Today, North Korea maintains it’s status as the worst persecutor of Christians in the world, but it wasn’t always that way. The Korean peninsula has a rich Christian history and owes many of its modern developments to Protestant influence.
The Prequel: Religion in North Korea
Ancient Korea was ruled by an indigenous faith, led by shaman (called mu, or more recently mudang) who were the intermediaries between the “first god,” the “gods of nature,” and humans.
In 372 the Korean peninsula was divided into three kingdoms, and Buddhism was introduced to the northernmost territory, from China. It took almost 200 years for it to spread to the southern coast of Korea, developing uniquely Korean characteristics as it went. Buddhism became the official religion, which gave it significant political influence as well—especially as the three kingdoms incorporated into one unified governance.
Near the end of the 14th century, Confucianism came to Korea from China and, again, developed into a uniquely Korean expression. In 1392 the first unified dynasty was overthrown, and the Joseon kingdom took power. The new kingdom declared Neo-Confucianism the official state religion, and persecuted Buddhism nearly to extinction.
Jesuit writings found their way to Korea in the 17th century, and Catholicism quickly followed.
By the end of the 19th century, the Joseon dynasty was struggling—weakened by Japanese and Manchu invasions that first caused the peninsula to withdraw as “the hermit nation.” It was during this desperate time that the first Protestant missionaries came to Korea with the answers they desperately needed.
Jesuit and Catholic Missionaries to Korea
Matteo Ricci was an Italian Jesuit missionary to China who gained a position of prominence in Beijing under the Wanli Emperor, Zhu Yijun, in the early 17th century. He never went to Korea, but his writings were brought to the peninsula within decades.
Yi Seung-Hun, the first known Korean officially baptized as a Catholic. He travelled to China on diplomatic business and came home Catholic (more on him later). Not longer after his return to Korea, the first Catholic missionaries arrived. Catholicism spread, especially among scholars, throughout the 18th century, but as the number of adherents grew—and they refused to perform Pagan rituals—Catholic evangelism was outlawed by the beginning of the 19th century. About 8000 Catholics were martyred in the Catholic Persecution of 1801.
The Birth of the Church in Korea
By the end of the century, the Joseon kingdom was weak and grasping for solutions to strengthen its nation. Protestant missionaries came to Korea in the 1880s and set up schools, hospitals, and publishing facilities as they shared a message of hope and grace. It was everything Korea needed, and the king allowed a great number of Christian missionaries into his nation in the ensuing decades.
Protestant Christian communities already existed on the peninsula.
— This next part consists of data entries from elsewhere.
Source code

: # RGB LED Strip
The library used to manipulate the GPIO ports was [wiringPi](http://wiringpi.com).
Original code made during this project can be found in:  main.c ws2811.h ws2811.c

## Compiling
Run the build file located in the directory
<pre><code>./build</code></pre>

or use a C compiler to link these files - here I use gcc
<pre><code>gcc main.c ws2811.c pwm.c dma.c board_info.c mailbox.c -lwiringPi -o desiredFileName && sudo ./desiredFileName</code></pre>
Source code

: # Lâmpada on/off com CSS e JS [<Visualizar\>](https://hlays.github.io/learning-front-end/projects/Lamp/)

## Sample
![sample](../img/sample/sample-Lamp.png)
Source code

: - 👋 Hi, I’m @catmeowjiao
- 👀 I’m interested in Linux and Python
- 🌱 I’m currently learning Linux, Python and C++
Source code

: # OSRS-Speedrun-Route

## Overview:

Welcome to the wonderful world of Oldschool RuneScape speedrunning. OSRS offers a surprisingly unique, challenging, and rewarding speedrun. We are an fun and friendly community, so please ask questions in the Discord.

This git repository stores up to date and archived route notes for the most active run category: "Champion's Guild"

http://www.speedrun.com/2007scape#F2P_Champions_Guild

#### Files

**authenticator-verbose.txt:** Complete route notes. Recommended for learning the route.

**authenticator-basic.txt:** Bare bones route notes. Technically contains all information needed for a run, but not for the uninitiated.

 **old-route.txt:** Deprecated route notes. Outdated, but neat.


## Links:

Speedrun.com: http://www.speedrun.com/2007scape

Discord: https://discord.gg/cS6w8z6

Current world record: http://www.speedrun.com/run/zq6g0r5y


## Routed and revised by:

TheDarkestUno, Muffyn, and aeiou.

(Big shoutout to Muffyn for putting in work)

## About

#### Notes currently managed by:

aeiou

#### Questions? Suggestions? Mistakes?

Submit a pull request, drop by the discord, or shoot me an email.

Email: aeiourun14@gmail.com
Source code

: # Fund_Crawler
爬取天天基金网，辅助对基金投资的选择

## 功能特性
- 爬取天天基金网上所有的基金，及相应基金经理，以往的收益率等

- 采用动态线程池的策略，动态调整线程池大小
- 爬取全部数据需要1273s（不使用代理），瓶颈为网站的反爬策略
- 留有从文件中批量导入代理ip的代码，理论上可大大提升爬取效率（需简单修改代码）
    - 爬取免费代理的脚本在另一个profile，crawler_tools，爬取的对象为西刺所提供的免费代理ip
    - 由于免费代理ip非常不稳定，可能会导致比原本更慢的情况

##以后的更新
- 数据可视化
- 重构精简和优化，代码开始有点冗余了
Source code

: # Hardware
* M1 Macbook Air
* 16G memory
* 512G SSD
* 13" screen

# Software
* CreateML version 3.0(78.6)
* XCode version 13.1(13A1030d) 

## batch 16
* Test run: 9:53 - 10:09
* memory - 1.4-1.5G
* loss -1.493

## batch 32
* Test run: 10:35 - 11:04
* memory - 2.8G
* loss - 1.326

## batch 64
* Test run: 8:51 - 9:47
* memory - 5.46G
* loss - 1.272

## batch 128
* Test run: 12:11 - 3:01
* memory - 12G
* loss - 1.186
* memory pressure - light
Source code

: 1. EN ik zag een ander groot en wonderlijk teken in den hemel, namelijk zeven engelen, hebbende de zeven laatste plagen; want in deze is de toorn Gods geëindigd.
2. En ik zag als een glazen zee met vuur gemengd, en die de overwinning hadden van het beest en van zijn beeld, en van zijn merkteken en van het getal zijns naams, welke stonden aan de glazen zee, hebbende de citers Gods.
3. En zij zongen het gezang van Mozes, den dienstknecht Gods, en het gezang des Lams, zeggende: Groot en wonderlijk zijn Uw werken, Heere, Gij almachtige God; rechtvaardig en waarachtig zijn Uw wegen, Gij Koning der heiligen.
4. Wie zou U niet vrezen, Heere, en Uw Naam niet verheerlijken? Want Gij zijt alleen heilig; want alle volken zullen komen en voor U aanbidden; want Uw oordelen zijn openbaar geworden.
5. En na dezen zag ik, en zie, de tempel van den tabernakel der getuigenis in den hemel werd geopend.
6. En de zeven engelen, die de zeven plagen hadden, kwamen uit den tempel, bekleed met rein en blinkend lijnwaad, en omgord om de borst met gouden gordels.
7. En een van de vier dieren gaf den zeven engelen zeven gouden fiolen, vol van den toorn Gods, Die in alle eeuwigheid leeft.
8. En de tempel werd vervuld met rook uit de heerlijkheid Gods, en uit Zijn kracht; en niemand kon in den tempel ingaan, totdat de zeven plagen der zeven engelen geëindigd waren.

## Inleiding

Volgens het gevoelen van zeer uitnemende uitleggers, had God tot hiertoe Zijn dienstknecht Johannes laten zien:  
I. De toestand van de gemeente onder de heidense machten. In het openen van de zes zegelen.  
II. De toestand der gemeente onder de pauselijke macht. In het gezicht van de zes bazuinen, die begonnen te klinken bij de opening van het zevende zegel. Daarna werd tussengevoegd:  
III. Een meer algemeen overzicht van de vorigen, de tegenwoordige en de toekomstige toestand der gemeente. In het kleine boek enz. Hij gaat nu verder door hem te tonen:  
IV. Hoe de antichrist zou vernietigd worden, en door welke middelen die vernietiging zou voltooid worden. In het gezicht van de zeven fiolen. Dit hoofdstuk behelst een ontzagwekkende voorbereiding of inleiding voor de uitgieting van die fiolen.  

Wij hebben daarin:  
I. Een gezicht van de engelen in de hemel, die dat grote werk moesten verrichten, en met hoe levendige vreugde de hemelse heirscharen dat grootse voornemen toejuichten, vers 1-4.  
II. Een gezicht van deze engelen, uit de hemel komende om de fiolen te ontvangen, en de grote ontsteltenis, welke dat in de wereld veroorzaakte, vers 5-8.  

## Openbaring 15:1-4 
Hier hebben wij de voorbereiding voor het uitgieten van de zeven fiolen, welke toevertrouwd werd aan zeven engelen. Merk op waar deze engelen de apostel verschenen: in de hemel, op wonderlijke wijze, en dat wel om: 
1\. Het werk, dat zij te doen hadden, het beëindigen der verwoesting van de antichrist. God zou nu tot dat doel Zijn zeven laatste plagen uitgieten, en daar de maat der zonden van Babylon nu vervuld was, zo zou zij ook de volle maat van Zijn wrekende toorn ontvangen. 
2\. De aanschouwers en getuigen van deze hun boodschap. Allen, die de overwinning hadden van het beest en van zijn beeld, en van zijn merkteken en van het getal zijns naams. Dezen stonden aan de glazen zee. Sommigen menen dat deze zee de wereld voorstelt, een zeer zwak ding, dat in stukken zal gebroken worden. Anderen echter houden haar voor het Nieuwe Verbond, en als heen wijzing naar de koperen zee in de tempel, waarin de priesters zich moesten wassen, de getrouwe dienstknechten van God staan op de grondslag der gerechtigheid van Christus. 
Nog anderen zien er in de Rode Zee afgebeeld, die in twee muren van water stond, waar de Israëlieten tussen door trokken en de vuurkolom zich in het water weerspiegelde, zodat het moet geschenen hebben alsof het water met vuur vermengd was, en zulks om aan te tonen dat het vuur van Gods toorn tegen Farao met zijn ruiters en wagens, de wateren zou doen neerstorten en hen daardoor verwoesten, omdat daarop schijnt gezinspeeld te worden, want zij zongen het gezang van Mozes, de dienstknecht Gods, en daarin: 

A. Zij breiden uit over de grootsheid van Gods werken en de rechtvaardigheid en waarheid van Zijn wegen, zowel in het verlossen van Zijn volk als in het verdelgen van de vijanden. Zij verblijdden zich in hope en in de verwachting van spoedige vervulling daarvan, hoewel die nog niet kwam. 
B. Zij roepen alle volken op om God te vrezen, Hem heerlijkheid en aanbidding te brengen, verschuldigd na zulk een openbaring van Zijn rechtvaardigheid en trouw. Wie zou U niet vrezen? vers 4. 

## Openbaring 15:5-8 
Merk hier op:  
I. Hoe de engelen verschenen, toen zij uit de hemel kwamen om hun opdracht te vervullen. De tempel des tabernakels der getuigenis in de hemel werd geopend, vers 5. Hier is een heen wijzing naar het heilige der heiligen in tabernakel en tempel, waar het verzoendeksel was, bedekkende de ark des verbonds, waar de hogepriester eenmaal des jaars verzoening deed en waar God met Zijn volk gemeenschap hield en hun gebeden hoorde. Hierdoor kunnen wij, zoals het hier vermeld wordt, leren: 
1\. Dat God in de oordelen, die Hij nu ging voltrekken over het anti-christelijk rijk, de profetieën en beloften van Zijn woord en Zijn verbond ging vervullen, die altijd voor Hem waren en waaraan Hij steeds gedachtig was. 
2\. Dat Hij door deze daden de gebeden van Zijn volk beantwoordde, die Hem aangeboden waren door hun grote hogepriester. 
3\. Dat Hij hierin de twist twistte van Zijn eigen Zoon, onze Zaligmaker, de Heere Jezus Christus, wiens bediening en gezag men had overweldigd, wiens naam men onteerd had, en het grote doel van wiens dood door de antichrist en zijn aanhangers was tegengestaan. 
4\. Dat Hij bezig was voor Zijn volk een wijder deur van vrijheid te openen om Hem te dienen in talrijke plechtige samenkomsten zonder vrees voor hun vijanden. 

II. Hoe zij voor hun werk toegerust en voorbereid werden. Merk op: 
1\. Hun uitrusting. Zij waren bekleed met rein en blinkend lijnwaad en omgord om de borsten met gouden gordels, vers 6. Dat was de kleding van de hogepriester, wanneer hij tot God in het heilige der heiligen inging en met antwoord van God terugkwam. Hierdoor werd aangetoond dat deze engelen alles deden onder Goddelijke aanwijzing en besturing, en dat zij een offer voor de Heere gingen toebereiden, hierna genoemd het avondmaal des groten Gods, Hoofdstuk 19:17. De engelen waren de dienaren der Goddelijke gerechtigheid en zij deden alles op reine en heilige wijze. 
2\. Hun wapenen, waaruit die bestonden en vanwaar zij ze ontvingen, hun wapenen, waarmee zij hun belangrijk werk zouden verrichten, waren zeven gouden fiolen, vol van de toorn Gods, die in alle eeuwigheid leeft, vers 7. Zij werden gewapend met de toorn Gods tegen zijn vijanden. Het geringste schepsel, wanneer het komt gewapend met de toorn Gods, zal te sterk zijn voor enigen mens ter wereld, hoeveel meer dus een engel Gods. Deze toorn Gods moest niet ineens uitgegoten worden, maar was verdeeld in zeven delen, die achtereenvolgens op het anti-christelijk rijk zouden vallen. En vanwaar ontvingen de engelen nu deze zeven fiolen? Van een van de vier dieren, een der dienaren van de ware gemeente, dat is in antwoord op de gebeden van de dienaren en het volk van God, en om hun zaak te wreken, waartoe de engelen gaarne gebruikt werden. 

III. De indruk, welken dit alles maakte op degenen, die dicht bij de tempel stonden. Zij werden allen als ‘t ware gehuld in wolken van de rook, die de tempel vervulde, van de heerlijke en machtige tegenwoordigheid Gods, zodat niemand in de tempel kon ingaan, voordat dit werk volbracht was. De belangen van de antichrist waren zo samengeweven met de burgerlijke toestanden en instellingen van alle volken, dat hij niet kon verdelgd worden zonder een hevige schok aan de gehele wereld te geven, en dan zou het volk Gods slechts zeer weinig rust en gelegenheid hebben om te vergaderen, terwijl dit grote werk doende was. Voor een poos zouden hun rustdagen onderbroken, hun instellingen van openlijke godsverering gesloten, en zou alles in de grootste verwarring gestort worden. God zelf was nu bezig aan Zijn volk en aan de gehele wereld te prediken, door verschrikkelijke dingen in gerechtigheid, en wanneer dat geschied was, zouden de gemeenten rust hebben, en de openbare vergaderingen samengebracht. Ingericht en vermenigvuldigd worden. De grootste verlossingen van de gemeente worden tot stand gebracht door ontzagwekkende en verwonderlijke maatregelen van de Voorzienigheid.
The first church was founded in 1884 by a Korean man named Seo Sang-ryun, the same year that the first Protestant missionary—an American medical missionary and diplomat, Horace Newton Allen—arrived in Korea.
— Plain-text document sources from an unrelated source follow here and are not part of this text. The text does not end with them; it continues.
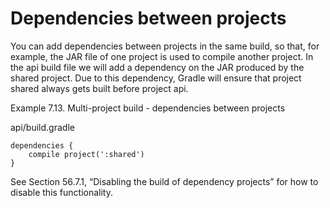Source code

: # Dependencies between projects

You can add dependencies between projects in the same build, so that, for example, the JAR file of one project is used to compile another project. In the api build file we will add a dependency on the JAR produced by the shared project. Due to this dependency, Gradle will ensure that project shared always gets built before project api.

Example 7.13. Multi-project build - dependencies between projects

api/build.gradle

    dependencies {
        compile project(':shared')
    }

See Section 56.7.1, “Disabling the build of dependency projects” for how to disable this functionality.


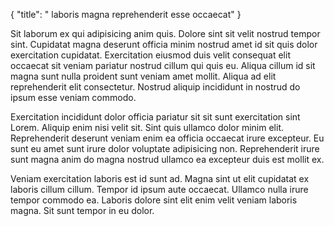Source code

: {
"title": " laboris magna reprehenderit esse occaecat"
}

Sit laborum ex qui adipisicing anim quis. Dolore sint sit velit nostrud tempor sint. Cupidatat magna deserunt officia minim nostrud amet id sit quis dolor exercitation cupidatat. Exercitation eiusmod duis velit consequat elit occaecat sit veniam pariatur nostrud cillum qui quis eu. Aliqua cillum id sit magna sunt nulla proident sunt veniam amet mollit. Aliqua ad elit reprehenderit elit consectetur. Nostrud aliquip incididunt in nostrud do ipsum esse veniam commodo.

Exercitation incididunt dolor officia pariatur sit sit sunt exercitation sint Lorem. Aliquip enim nisi velit sit. Sint quis ullamco dolor minim elit. Reprehenderit deserunt veniam enim ea officia occaecat irure excepteur. Eu sunt eu amet sunt irure dolor voluptate adipisicing non. Reprehenderit irure sunt magna anim do magna nostrud ullamco ea excepteur duis est mollit ex.

Veniam exercitation laboris est id sunt ad. Magna sint ut elit cupidatat ex laboris cillum cillum. Tempor id ipsum aute occaecat. Ullamco nulla irure tempor commodo ea. Laboris dolore sint elit enim velit veniam laboris magna. Sit sunt tempor in eu dolor.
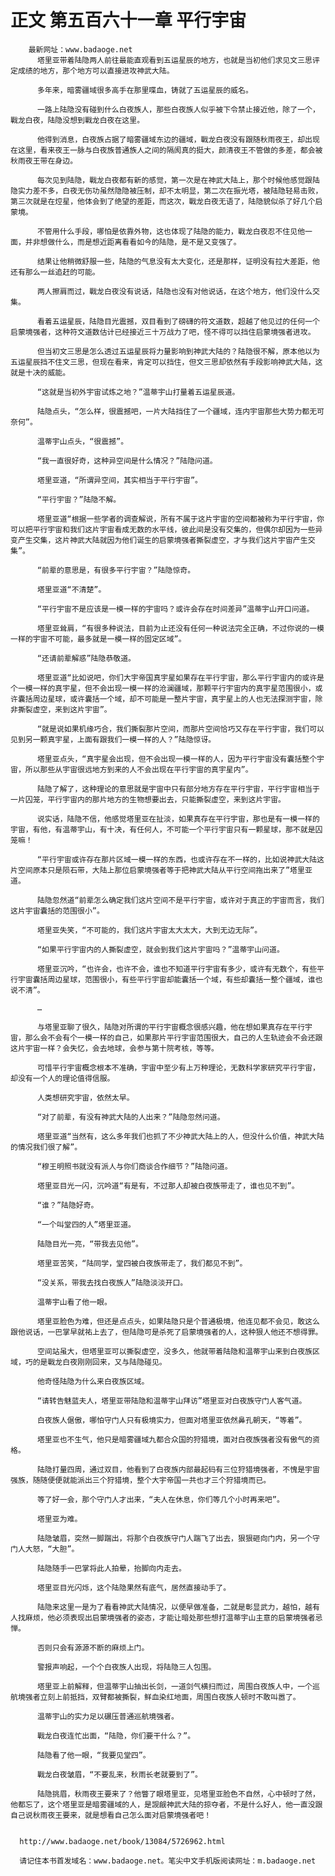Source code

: # 正文 第五百六十一章 平行宇宙
        最新网址：www.badaoge.net
          塔里亚带着陆隐两人前往最能直观看到五运星辰的地方，也就是当初他们求见文三思评定成绩的地方，那个地方可以直接进攻神武大陆。
      
          多年来，暗雾疆域很多高手在那里喋血，铸就了五运星辰的威名。
      
          一路上陆隐没有碰到什么白夜族人，那些白夜族人似乎被下令禁止接近他，除了一个，戰龙白夜，陆隐没想到戰龙白夜在这里。
      
          他得到消息，白夜族占据了暗雾疆域东边的疆域，戰龙白夜没有跟随秋雨夜王，却出现在这里，看来夜王一脉与白夜族普通族人之间的隔阂真的挺大，颜清夜王不管做的多差，都会被秋雨夜王带在身边。
      
          每次见到陆隐，戰龙白夜都有新的感觉，第一次是在神武大陆上，那个时候他感觉跟陆隐实力差不多，白夜无伤功虽然隐隐被压制，却不太明显，第二次在振光塔，被陆隐轻易击败，第三次就是在焢星，他体会到了绝望的差距，而这次，戰龙白夜无语了，陆隐貌似杀了好几个启蒙境。
      
          不管用什么手段，哪怕是依靠外物，这也体现了陆隐的能力，戰龙白夜忍不住见他一面，并非想做什么，而是想近距离看看如今的陆隐，是不是又变强了。
      
          结果让他稍微舒服一些，陆隐的气息没有太大变化，还是那样，证明没有拉大差距，他还有那么一丝追赶的可能。
      
          两人擦肩而过，戰龙白夜没有说话，陆隐也没有对他说话，在这个地方，他们没什么交集。
      
          看着五运星辰，陆隐目光震撼，双目看到了磅礴的符文道数，超越了他见过的任何一个启蒙境强者，这种符文道数估计已经接近三十万战力了吧，怪不得可以挡住启蒙境强者进攻。
      
          但当初文三思是怎么透过五运星辰将力量影响到神武大陆的？陆隐很不解，原本他以为五运星辰挡不住文三思，但现在看来，肯定可以挡住，但文三思却依然有手段影响神武大陆，这就是十决的威能。
      
          “这就是当初外宇宙试炼之地？”温蒂宇山打量着五运星辰道。
      
          陆隐点头，“怎么样，很震撼吧，一片大陆挡住了一个疆域，连内宇宙那些大势力都无可奈何”。
      
          温蒂宇山点头，“很震撼”。
      
          “我一直很好奇，这种异空间是什么情况？”陆隐问道。
      
          塔里亚道，“所谓异空间，其实相当于平行宇宙”。
      
          “平行宇宙？”陆隐不解。
      
          塔里亚道“根据一些学者的调查解说，所有不属于这片宇宙的空间都被称为平行宇宙，你可以把平行宇宙和我们这片宇宙看成无数的水平线，彼此间是没有交集的，但偶尔却因为一些异变产生交集，这片神武大陆就因为他们诞生的启蒙境强者撕裂虚空，才与我们这片宇宙产生交集”。
      
          “前辈的意思是，有很多平行宇宙？”陆隐惊奇。
      
          塔里亚道“不清楚”。
      
          “平行宇宙不是应该是一模一样的宇宙吗？或许会存在时间差异”温蒂宇山开口问道。
      
          塔里亚耸肩，“有很多种说法，目前为止还没有任何一种说法完全正确，不过你说的一模一样的宇宙不可能，最多就是一模一样的固定区域”。
      
          “还请前辈解惑”陆隐恭敬道。
      
          塔里亚道“比如说吧，你们大宇帝国真宇星如果存在平行宇宙，那么平行宇宙内的或许是个一模一样的真宇星，但不会出现一模一样的沧澜疆域，那颗平行宇宙内的真宇星范围很小，或许囊括周边星球，或许囊括一个域，却不可能是一整片宇宙，真宇星上的人也无法探测宇宙，除非撕裂虚空，来到这片宇宙”。
      
          “就是说如果机缘巧合，我们撕裂那片空间，而那片空间恰巧又存在平行宇宙，我们可以见到另一颗真宇星，上面有跟我们一模一样的人？”陆隐惊讶。
      
          塔里亚点头，“真宇星会出现，但不会出现一模一样的人，因为平行宇宙没有囊括整个宇宙，所以那些从宇宙很远地方到来的人不会出现在平行宇宙的真宇星内”。
      
          陆隐了解了，这种理论的意思就是宇宙中只有部分地方存在平行宇宙，平行宇宙相当于一片囚笼，平行宇宙内的那片地方的生物想要出去，只能撕裂虚空，来到这片宇宙。
      
          说实话，陆隐不信，他感觉塔里亚在扯淡，如果真存在平行宇宙，那也是有一模一样的宇宙，有他，有温蒂宇山，有十决，有任何人，不可能一个平行宇宙只有一颗星球，那不就是囚笼嘛！
      
          “平行宇宙或许存在那片区域一模一样的东西，也或许存在不一样的，比如说神武大陆这片空间原本只是陨石带，大陆上那位启蒙境强者等于把神武大陆从平行空间拖出来了”塔里亚道。
      
          陆隐忽然道“前辈怎么确定我们这片空间不是平行宇宙，或许对于真正的宇宙而言，我们这片宇宙囊括的范围很小”。
      
          塔里亚失笑，“不可能的，我们这片宇宙太大太大，大到无边无际”。
      
          “如果平行宇宙内的人撕裂虚空，就会到我们这片宇宙吗？”温蒂宇山问道。
      
          塔里亚沉吟，“也许会，也许不会，谁也不知道平行宇宙有多少，或许有无数个，有些平行宇宙囊括周边星球，范围很小，有些平行宇宙却能囊括一个域，有些却囊括一整个疆域，谁也说不清”。
      
          …
      
          与塔里亚聊了很久，陆隐对所谓的平行宇宙概念很感兴趣，他在想如果真存在平行宇宙，那么会不会有个一模一样的自己，如果那片平行宇宙范围很大，自己的人生轨迹会不会还跟这片宇宙一样？会失忆，会去地球，会参与第十院考核，等等。
      
          可惜平行宇宙概念根本不准确，宇宙中至少有上万种理论，无数科学家研究平行宇宙，却没有一个人的理论值得信服。
      
          人类想研究宇宙，依然太早。
      
          “对了前辈，有没有神武大陆的人出来？”陆隐忽然问道。
      
          塔里亚道“当然有，这么多年我们也抓了不少神武大陆上的人，但没什么价值，神武大陆的情况我们很了解”。
      
          “穆王明照书就没有派人与你们商谈合作细节？”陆隐问道。
      
          塔里亚目光一闪，沉吟道“有是有，不过那人却被白夜族带走了，谁也见不到”。
      
          “谁？”陆隐好奇。
      
          “一个叫堂四的人”塔里亚道。
      
          陆隐目光一亮，“带我去见他”。
      
          塔里亚苦笑，“陆同学，堂四被白夜族带走了，我们都见不到”。
      
          “没关系，带我去找白夜族人”陆隐淡淡开口。
      
          温蒂宇山看了他一眼。
      
          塔里亚脸色为难，但还是点点头，如果陆隐只是个普通极境，他连见都不会见，敢这么跟他说话，一巴掌早就祐上去了，但陆隐可是杀死了启蒙境强者的人，这种狠人他还不想得罪。
      
          空间站虽大，但塔里亚可以撕裂虚空，没多久，他就带着陆隐和温蒂宇山来到白夜族区域，巧的是戰龙白夜刚刚回来，又与陆隐碰见。
      
          他奇怪陆隐为什么来白夜族区域。
      
          “请转告魅蓝夫人，塔里亚带陆隐和温蒂宇山拜访”塔里亚对白夜族守门人客气道。
      
          白夜族人倨傲，哪怕守门人只有极境实力，但面对塔里亚依然鼻孔朝天，“等着”。
      
          塔里亚也不生气，他只是暗雾疆域九都合众国的狩猎境，面对白夜族强者没有傲气的资格。
      
          陆隐打量四周，通过双目，他看到了白夜族内部最起码有三位狩猎境强者，不愧是宇宙强族，随随便便就能派出三个狩猎境，整个大宇帝国一共也才三个狩猎境而已。
      
          等了好一会，那个守门人才出来，“夫人在休息，你们等几个小时再来吧”。
      
          塔里亚为难。
      
          陆隐皱眉，突然一脚踹出，将那个白夜族守门人踹飞了出去，狠狠砸向门内，另一个守门人大怒，“大胆”。
      
          陆隐随手一巴掌将此人拍晕，抬脚向内走去。
      
          塔里亚目光闪烁，这个陆隐果然有底气，居然直接动手了。
      
          陆隐来这里一是为了看看神武大陆情况，以便早做准备，二就是彰显武力，越怕，越有人找麻烦，他必须表现出启蒙境强者的姿态，才能让暗处那些想打温蒂宇山主意的启蒙境强者忌惮。
      
          否则只会有源源不断的麻烦上门。
      
          警报声响起，一个个白夜族人出现，将陆隐三人包围。
      
          塔里亚上前解释，但温蒂宇山抽出长剑，一道剑气横扫而过，周围白夜族人中，一个巡航境强者立刻上前抵挡，双臂都被撕裂，鲜血染红地面，周围白夜族人顿时不敢叫嚣了。
      
          温蒂宇山的实力足以碾压普通巡航境强者。
      
          戰龙白夜连忙出面，“陆隐，你们要干什么？”。
      
          陆隐看了他一眼，“我要见堂四”。
      
          戰龙白夜皱眉，“不要乱来，秋雨长老就要到了”。
      
          陆隐挑眉，秋雨夜王要来了？他瞥了眼塔里亚，见塔里亚脸色不自然，心中顿时了然，他都忘了，这个塔里亚是暗雾疆域的人，是觊觎神武大陆的掠夺者，不是什么好人，他一直没跟自己说秋雨夜王要来，就是想看自己怎么面对启蒙境强者吧！
      
      
      http://www.badaoge.net/book/13084/5726962.html
      
      请记住本书首发域名：www.badaoge.net。笔尖中文手机版阅读网址：m.badaoge.net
Protestant church in Korea, circa 1895
20th Century Christianity in Korea
When the Japanese Empire took over the Korean peninsula in 1910, the bond between Christianity and Korean culture/nationalism was further strengthened. We don’t know how many Koreans were Christians at that time, but as Japan tried to instill State Shinto—folk traditions that set the emperor up as a kind of god—Christians and Christian missionaries in Korea were at the forefront of resistance. Christians refused to perform Shinto rituals.
In 1945, as a result of the end of WWII, Korea was divided into two states: the communist north and the anti-communist south. Many Christians fled to South Korea, and the difficulties for Christians in the north officially began.